#### PROBLEM REQUIREMENTS
What you should output is the data below, unchanged in every character.

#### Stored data
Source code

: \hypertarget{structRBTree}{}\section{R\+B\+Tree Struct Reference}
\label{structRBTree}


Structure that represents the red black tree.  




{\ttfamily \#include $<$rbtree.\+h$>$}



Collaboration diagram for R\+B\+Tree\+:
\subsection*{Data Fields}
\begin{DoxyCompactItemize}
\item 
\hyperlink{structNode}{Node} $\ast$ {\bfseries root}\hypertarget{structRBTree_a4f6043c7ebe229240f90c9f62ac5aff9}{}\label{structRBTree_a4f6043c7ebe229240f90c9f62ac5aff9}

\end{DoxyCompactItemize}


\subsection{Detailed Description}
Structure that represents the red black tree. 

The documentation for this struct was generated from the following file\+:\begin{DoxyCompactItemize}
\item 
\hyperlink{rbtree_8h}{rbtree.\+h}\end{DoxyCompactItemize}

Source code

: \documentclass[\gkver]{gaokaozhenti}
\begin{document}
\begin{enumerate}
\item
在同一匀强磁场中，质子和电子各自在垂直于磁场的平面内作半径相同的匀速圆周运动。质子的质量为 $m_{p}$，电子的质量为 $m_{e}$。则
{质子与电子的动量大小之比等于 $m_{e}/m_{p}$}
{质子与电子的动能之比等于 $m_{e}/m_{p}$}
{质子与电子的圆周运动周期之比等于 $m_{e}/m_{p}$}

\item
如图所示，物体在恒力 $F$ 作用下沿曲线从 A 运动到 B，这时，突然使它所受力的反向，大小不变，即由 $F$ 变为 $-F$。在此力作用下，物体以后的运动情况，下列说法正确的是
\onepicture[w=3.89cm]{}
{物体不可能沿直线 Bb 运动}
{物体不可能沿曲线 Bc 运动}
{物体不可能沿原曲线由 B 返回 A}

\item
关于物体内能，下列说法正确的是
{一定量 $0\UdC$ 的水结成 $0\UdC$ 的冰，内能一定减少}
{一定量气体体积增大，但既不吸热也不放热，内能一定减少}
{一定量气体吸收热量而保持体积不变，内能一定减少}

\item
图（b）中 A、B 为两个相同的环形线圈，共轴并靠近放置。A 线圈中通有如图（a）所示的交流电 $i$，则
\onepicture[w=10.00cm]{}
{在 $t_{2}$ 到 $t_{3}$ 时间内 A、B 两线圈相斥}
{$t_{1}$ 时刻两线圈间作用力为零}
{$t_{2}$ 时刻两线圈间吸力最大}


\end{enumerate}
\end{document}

#### EXERCISE OUTPUT
Source code

: \hypertarget{structRBTree}{}\section{R\+B\+Tree Struct Reference}
\label{structRBTree}


Structure that represents the red black tree.  




{\ttfamily \#include $<$rbtree.\+h$>$}



Collaboration diagram for R\+B\+Tree\+:
\subsection*{Data Fields}
\begin{DoxyCompactItemize}
\item 
\hyperlink{structNode}{Node} $\ast$ {\bfseries root}\hypertarget{structRBTree_a4f6043c7ebe229240f90c9f62ac5aff9}{}\label{structRBTree_a4f6043c7ebe229240f90c9f62ac5aff9}

\end{DoxyCompactItemize}


\subsection{Detailed Description}
Structure that represents the red black tree. 

The documentation for this struct was generated from the following file\+:\begin{DoxyCompactItemize}
\item 
\hyperlink{rbtree_8h}{rbtree.\+h}\end{DoxyCompactItemize}

Source code

: \documentclass[\gkver]{gaokaozhenti}
\begin{document}
\begin{enumerate}
\item
在同一匀强磁场中，质子和电子各自在垂直于磁场的平面内作半径相同的匀速圆周运动。质子的质量为 $m_{p}$，电子的质量为 $m_{e}$。则
{质子与电子的动量大小之比等于 $m_{e}/m_{p}$}
{质子与电子的动能之比等于 $m_{e}/m_{p}$}
{质子与电子的圆周运动周期之比等于 $m_{e}/m_{p}$}

\item
如图所示，物体在恒力 $F$ 作用下沿曲线从 A 运动到 B，这时，突然使它所受力的反向，大小不变，即由 $F$ 变为 $-F$。在此力作用下，物体以后的运动情况，下列说法正确的是
\onepicture[w=3.89cm]{}
{物体不可能沿直线 Bb 运动}
{物体不可能沿曲线 Bc 运动}
{物体不可能沿原曲线由 B 返回 A}

\item
关于物体内能，下列说法正确的是
{一定量 $0\UdC$ 的水结成 $0\UdC$ 的冰，内能一定减少}
{一定量气体体积增大，但既不吸热也不放热，内能一定减少}
{一定量气体吸收热量而保持体积不变，内能一定减少}

\item
图（b）中 A、B 为两个相同的环形线圈，共轴并靠近放置。A 线圈中通有如图（a）所示的交流电 $i$，则
\onepicture[w=10.00cm]{}
{在 $t_{2}$ 到 $t_{3}$ 时间内 A、B 两线圈相斥}
{$t_{1}$ 时刻两线圈间作用力为零}
{$t_{2}$ 时刻两线圈间吸力最大}


\end{enumerate}
\end{document}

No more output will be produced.